**Your assignment**
Count the lines in the entries that contain "sessmgr". Say the number and nothing more.

**Data for processing**
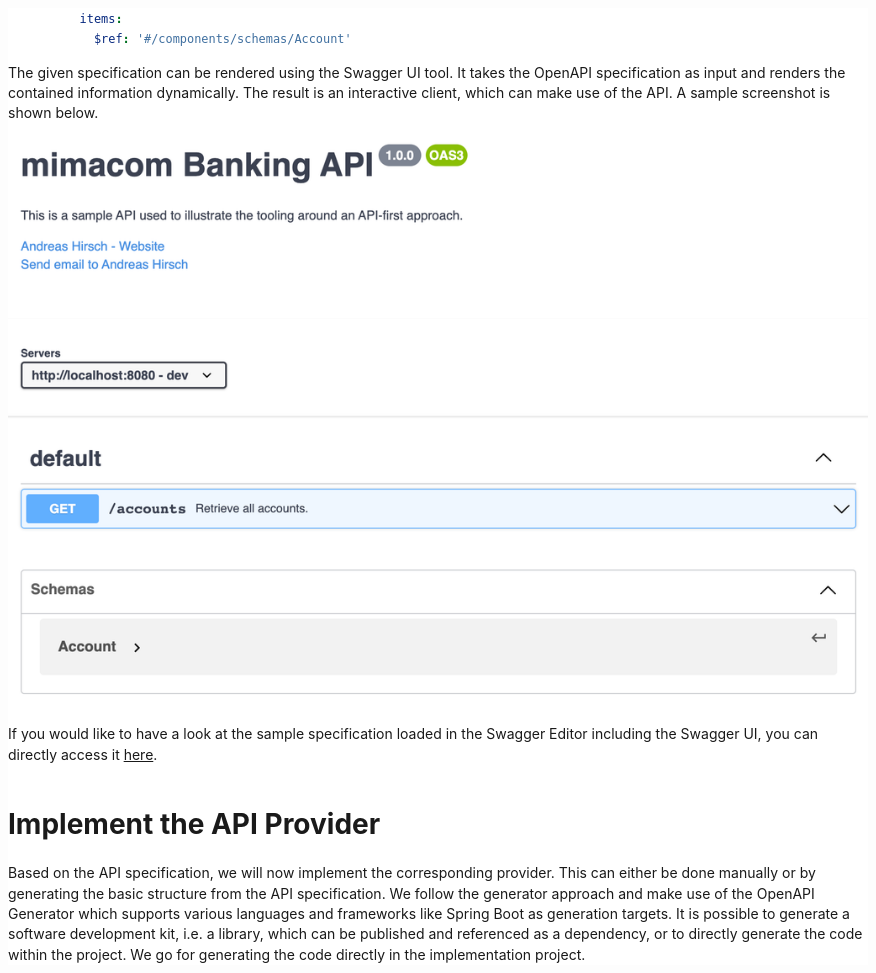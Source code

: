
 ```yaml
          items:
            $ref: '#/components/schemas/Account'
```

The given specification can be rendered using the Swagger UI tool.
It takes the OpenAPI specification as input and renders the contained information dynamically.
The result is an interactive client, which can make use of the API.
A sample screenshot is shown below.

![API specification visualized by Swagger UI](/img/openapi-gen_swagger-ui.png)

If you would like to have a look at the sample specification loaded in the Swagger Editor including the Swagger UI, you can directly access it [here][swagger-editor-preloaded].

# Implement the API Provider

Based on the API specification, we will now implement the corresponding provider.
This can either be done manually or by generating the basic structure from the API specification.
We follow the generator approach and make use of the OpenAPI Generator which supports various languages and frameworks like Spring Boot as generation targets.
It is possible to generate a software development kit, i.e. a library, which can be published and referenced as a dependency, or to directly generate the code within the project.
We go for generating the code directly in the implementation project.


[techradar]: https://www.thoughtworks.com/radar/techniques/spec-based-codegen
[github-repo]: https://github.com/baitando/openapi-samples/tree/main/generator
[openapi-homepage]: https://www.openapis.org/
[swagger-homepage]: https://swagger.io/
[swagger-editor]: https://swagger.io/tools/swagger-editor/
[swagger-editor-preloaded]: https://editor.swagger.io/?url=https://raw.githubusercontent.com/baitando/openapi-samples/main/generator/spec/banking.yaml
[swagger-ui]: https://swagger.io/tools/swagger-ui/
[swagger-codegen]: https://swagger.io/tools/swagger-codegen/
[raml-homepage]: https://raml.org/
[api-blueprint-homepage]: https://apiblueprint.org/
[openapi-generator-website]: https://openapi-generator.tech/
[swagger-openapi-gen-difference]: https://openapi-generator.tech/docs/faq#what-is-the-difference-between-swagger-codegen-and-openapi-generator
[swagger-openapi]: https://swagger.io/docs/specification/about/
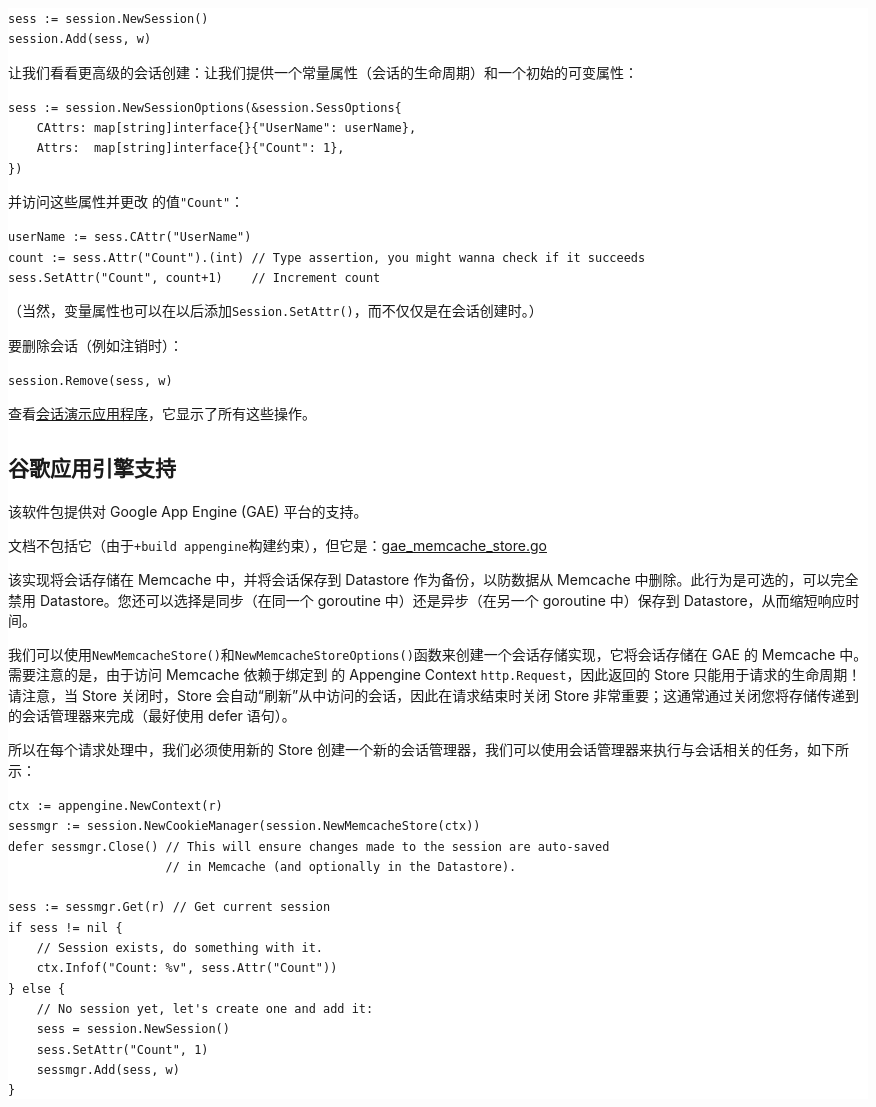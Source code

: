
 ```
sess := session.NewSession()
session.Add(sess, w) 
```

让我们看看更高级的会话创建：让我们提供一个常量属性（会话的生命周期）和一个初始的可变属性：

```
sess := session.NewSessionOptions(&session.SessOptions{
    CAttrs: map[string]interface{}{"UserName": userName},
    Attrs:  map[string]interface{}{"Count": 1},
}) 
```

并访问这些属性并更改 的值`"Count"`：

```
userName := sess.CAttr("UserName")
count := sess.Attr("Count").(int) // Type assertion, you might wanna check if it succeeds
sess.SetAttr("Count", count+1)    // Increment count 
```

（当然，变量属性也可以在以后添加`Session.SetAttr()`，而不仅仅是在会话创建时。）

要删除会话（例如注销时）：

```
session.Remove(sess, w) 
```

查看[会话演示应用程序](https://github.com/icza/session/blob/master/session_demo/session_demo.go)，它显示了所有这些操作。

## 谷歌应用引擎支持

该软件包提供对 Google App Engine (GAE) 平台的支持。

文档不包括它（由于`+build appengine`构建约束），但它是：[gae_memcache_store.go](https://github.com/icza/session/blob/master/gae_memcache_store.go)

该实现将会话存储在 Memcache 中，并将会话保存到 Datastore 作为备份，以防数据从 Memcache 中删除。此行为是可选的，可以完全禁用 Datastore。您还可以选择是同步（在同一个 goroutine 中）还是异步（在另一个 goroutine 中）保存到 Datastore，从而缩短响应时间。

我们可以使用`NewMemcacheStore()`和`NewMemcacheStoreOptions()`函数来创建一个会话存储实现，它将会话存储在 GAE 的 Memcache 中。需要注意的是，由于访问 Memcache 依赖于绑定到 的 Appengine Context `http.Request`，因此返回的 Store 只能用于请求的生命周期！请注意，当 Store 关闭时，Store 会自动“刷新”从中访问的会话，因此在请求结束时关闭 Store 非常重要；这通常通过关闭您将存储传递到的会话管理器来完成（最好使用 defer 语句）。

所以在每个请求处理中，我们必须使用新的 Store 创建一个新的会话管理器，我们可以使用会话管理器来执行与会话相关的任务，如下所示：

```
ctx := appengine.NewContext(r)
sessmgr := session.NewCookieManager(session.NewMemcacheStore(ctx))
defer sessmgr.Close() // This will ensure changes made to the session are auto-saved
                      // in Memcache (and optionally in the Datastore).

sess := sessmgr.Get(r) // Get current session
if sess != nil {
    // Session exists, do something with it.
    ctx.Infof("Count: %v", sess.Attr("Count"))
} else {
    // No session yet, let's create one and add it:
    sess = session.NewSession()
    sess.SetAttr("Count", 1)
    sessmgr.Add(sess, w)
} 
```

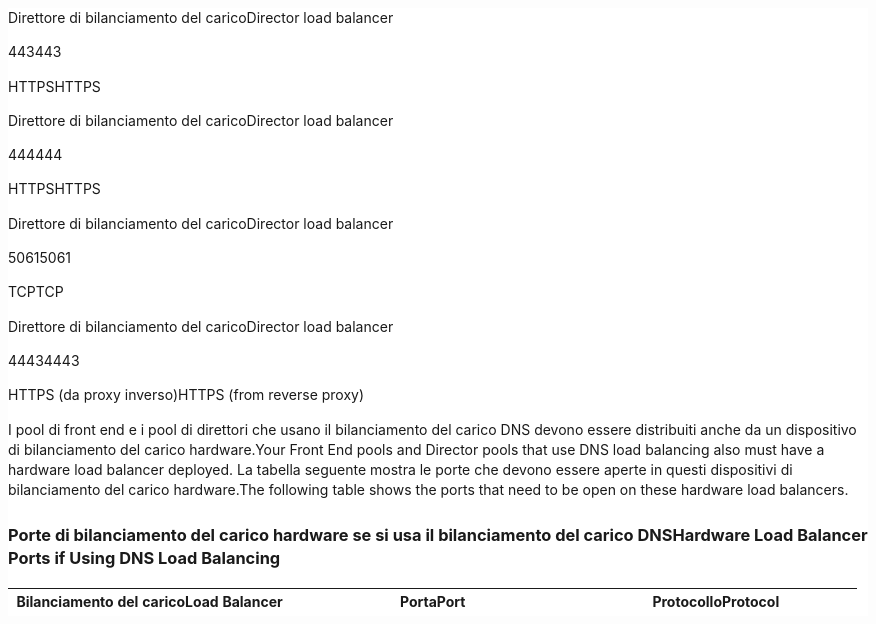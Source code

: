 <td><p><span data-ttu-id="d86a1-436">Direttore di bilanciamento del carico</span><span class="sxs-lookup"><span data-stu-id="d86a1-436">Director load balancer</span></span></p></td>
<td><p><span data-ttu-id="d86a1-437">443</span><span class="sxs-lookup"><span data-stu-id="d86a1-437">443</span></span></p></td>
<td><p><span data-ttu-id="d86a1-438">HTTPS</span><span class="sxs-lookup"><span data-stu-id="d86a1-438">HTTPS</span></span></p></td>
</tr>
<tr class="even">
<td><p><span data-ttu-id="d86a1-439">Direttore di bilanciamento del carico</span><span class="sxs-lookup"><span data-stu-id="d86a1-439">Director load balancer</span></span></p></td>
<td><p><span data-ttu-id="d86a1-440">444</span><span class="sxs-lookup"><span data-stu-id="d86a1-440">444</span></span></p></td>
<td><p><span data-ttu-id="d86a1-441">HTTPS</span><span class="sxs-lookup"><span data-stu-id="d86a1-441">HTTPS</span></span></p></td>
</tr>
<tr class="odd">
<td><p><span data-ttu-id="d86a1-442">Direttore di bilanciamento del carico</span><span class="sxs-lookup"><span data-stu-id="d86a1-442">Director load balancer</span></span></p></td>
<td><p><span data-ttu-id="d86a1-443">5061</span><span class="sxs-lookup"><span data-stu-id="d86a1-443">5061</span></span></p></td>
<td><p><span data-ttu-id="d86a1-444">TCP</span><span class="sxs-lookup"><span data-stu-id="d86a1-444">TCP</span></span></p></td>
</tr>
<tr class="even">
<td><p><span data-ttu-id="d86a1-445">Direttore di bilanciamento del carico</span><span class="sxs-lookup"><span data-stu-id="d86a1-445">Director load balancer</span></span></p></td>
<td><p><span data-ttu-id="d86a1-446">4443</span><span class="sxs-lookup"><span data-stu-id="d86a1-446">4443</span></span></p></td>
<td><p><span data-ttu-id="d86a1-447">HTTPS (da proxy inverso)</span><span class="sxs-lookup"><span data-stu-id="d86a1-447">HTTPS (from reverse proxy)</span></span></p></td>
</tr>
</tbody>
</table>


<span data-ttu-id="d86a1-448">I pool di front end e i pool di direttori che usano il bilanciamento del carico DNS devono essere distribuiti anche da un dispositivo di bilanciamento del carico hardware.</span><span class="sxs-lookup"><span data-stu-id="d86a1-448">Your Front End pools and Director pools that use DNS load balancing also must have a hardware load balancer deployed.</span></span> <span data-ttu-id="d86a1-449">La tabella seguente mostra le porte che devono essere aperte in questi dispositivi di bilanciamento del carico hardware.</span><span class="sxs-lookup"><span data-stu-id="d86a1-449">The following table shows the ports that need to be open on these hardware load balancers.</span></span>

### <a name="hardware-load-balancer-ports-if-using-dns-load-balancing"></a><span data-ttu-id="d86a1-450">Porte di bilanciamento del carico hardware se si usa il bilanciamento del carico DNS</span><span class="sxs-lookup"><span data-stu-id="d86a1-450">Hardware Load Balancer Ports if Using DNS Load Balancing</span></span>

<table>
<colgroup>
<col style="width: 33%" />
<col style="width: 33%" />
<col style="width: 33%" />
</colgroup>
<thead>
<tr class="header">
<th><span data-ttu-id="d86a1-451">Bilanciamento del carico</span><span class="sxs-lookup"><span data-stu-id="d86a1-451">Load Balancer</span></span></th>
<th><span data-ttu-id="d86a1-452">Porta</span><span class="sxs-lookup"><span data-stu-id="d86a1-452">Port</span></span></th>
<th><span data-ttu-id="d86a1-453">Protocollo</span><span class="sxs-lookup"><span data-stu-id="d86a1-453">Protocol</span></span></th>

**Your response**
4